Read The Next Chapter of Luke Page 23


  “Darts? Pool?” I knew better than to suggest a game of ping pong. “Whatever you want.”

  “You know what I want? For you and me to stay just like this.”

  “On a sagging couch with an obnoxious flower pattern?” I asked, and she laughed, just like I hoped she would.

  “No.” Emily moved her arm and laid her head down on me. “I meant happy.”

  Long-Distance Relationship Tip #38:

  Be like a proton.

  Stay positive.

  Shit.

  I frantically turned the raincoat over and patted down the pockets, shaking it out and hoping the hat would fall onto the deck of the ferry.

  Shit!

  The hat was missing, and I knew it had to be hanging on the hook in Melanie’s mudroom. The rain had stopped by the time I left, so I’d just grabbed the jacket and draped it over my arms on my walk back to the ferry. I didn’t even notice the hat wasn’t tucked inside the coat. Nolan was going to kill me.

  I tried to think of my options, none of which were very good and all of which involved either having to tell George or having to tell Nolan.

  Left the hat at Luke’s, my bad, I texted to Nolan, cringing as I waited. The message’s status went from delivered to read. Immediately, Nolan’s name flashed onto my screen. I dreaded the lecture I was about to get, but I answered anyway.

  “You’re lucky,” he told me before I could even say hello.

  “I’m not feeling so lucky.” I held my other hand over my ear so I could hear him above the groan of the ferry’s engine.

  “The Vineyard Shipyard called. They need a boat part today, and apparently we’re the only ones who have it.”

  I guessed that was good news, but I didn’t see how it would keep George from going ballistic on me when he found out his hat wasn’t in his boat. “And that helps me how?”

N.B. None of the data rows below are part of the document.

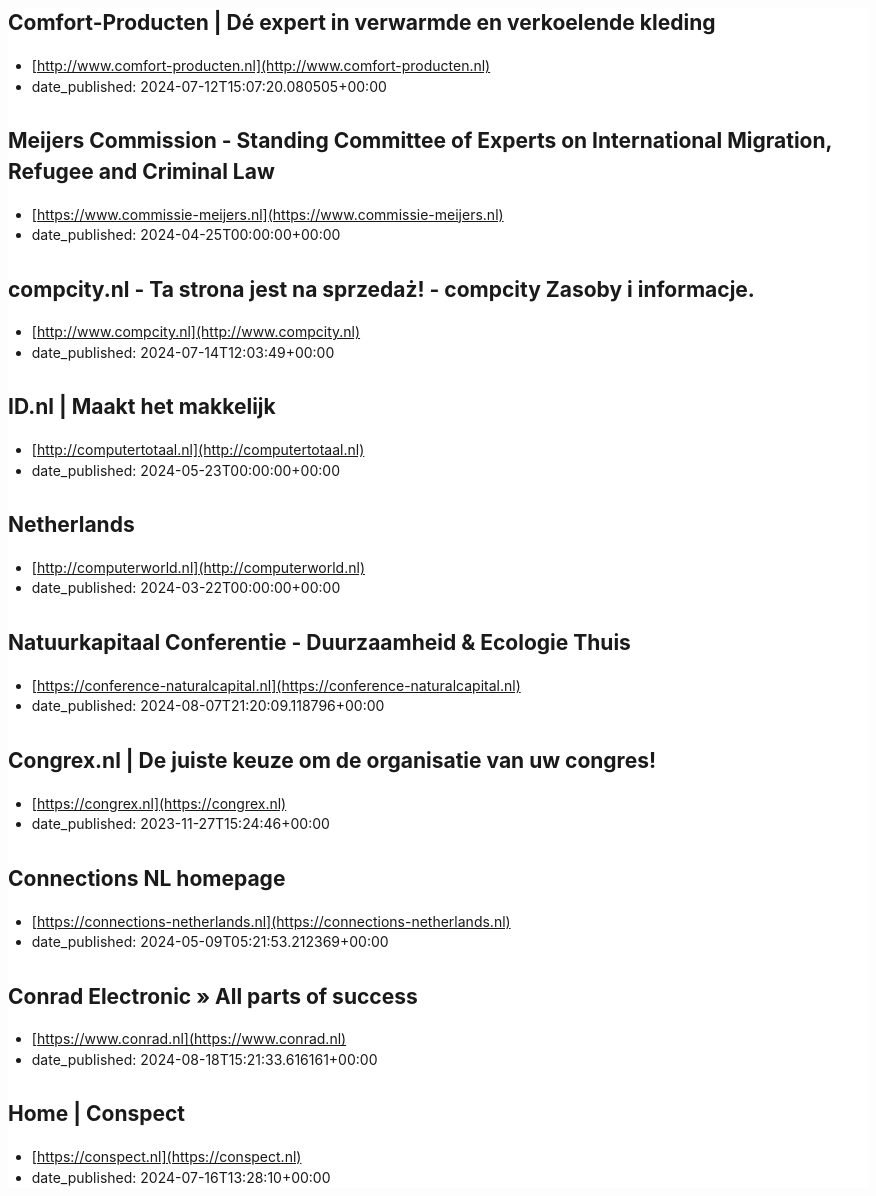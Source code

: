  ## Comfort-Producten | Dé expert in verwarmde en verkoelende kleding
 - [http://www.comfort-producten.nl](http://www.comfort-producten.nl)
 - date_published: 2024-07-12T15:07:20.080505+00:00

 ## Meijers Commission - Standing Committee of Experts on International Migration, Refugee and Criminal Law
 - [https://www.commissie-meijers.nl](https://www.commissie-meijers.nl)
 - date_published: 2024-04-25T00:00:00+00:00

 ## compcity.nl - Ta strona jest na sprzedaż! - compcity Zasoby i informacje.
 - [http://www.compcity.nl](http://www.compcity.nl)
 - date_published: 2024-07-14T12:03:49+00:00

 ## ID.nl | Maakt het makkelijk
 - [http://computertotaal.nl](http://computertotaal.nl)
 - date_published: 2024-05-23T00:00:00+00:00

 ## Netherlands
 - [http://computerworld.nl](http://computerworld.nl)
 - date_published: 2024-03-22T00:00:00+00:00

 ## Natuurkapitaal Conferentie - Duurzaamheid & Ecologie Thuis
 - [https://conference-naturalcapital.nl](https://conference-naturalcapital.nl)
 - date_published: 2024-08-07T21:20:09.118796+00:00

 ## Congrex.nl | De juiste keuze om de organisatie van uw congres!
 - [https://congrex.nl](https://congrex.nl)
 - date_published: 2023-11-27T15:24:46+00:00

 ## Connections NL homepage
 - [https://connections-netherlands.nl](https://connections-netherlands.nl)
 - date_published: 2024-05-09T05:21:53.212369+00:00

 ## Conrad Electronic » All parts of success
 - [https://www.conrad.nl](https://www.conrad.nl)
 - date_published: 2024-08-18T15:21:33.616161+00:00

 ## Home | Conspect
 - [https://conspect.nl](https://conspect.nl)
 - date_published: 2024-07-16T13:28:10+00:00
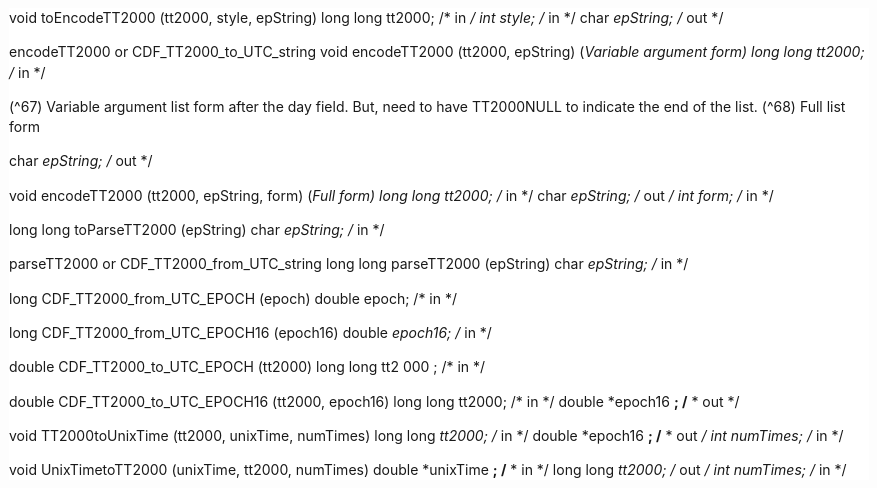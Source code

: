 void toEncodeTT2000 (tt2000, style, epString)
long long tt2000; /* in */
int style; /* in */
char *epString; /* out */

encodeTT2000 or CDF_TT2000_to_UTC_string
void encodeTT2000 (tt2000, epString) (*Variable argument form)
long long tt2000; /* in */

(^67) Variable argument list form after the day field. But, need to have TT2000NULL to indicate the end of the list.
(^68) Full list form


char *epString; /* out */

void encodeTT2000 (tt2000, epString, form) (*Full form)
long long tt2000; /* in */
char *epString; /* out */
int form; /* in */

long long toParseTT2000 (epString)
char *epString; /* in */

parseTT2000 or CDF_TT2000_from_UTC_string
long long parseTT2000 (epString)
char *epString; /* in */

long CDF_TT2000_from_UTC_EPOCH (epoch)
double epoch; /* in */

long CDF_TT2000_from_UTC_EPOCH16 (epoch16)
double *epoch16; /* in */

double CDF_TT2000_to_UTC_EPOCH (tt2000)
long long tt2 000 ; /* in */

double CDF_TT2000_to_UTC_EPOCH16 (tt2000, epoch16)
long long tt2000; /* in */
double *epoch16 **; /** * out */

void TT2000toUnixTime (tt2000, unixTime, numTimes)
long long *tt2000; /* in */
double *epoch16 **; /** * out */
int numTimes; /* in */

void UnixTimetoTT2000 (unixTime, tt2000, numTimes)
double *unixTime **; /** * in */
long long *tt2000; /* out */
int numTimes; /* in */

  “I’m taking George’s boat and heading over there to drop it off,” Nolan explained. “Have Luke bring it to the shipyard. Where are you?”

  “On the ferry back. We should be docking in ten minutes.” Luke could probably ask Sam for a ride to the shipyard, but I had a better idea. “Why don’t I go with you and I’ll run and get the hat.”

  “Fine. Stay there when you get in, and I’ll pick you up in the boat.”

  Two surprises in one day.

  “Deal.”

  • • •

  By the time we got back to Edgartown, the skies were a smooth, cool blue without a single cloud spoiling the sun as it prepared to go down for the day. Nolan told me I had to be back at the boat in thirty minutes so we could make it across Vineyard Sound before it was too dark. The one benefit of riding my bike to work was that I could actually run a good distance before I had to stop to catch my breath. As soon as Nolan docked the boat, I left him to his delivery and sprinted toward Melanie’s house, avoiding the random puddles that still hadn’t dried.

  Even in my flip-flops, I managed to make it to Melanie’s in decent time.

  The door behind the front screen was closed, but I noticed that, even though the SUV was gone, the Jeep was parked in the driveway.

  I knocked on the doorframe and hoped Luke would answer so I could see the look on his face when he realized it was me. If he wanted surprises, you couldn’t get any more unexpected than this.

  I rapped my knuckles on the door one more time and put my ear up against it to listen for footsteps. When I didn’t hear any, I decided to go around back to see if I’d have better luck.

  The back door was open, and I jiggled the screen door handle to see if it was locked. It wasn’t.

  “Hello?” I cupped my hands around my eyes and peered through the screen into the kitchen. I could see two glasses on the kitchen table, each one half full.

  “Anyone home?” I tried again, but there was no response.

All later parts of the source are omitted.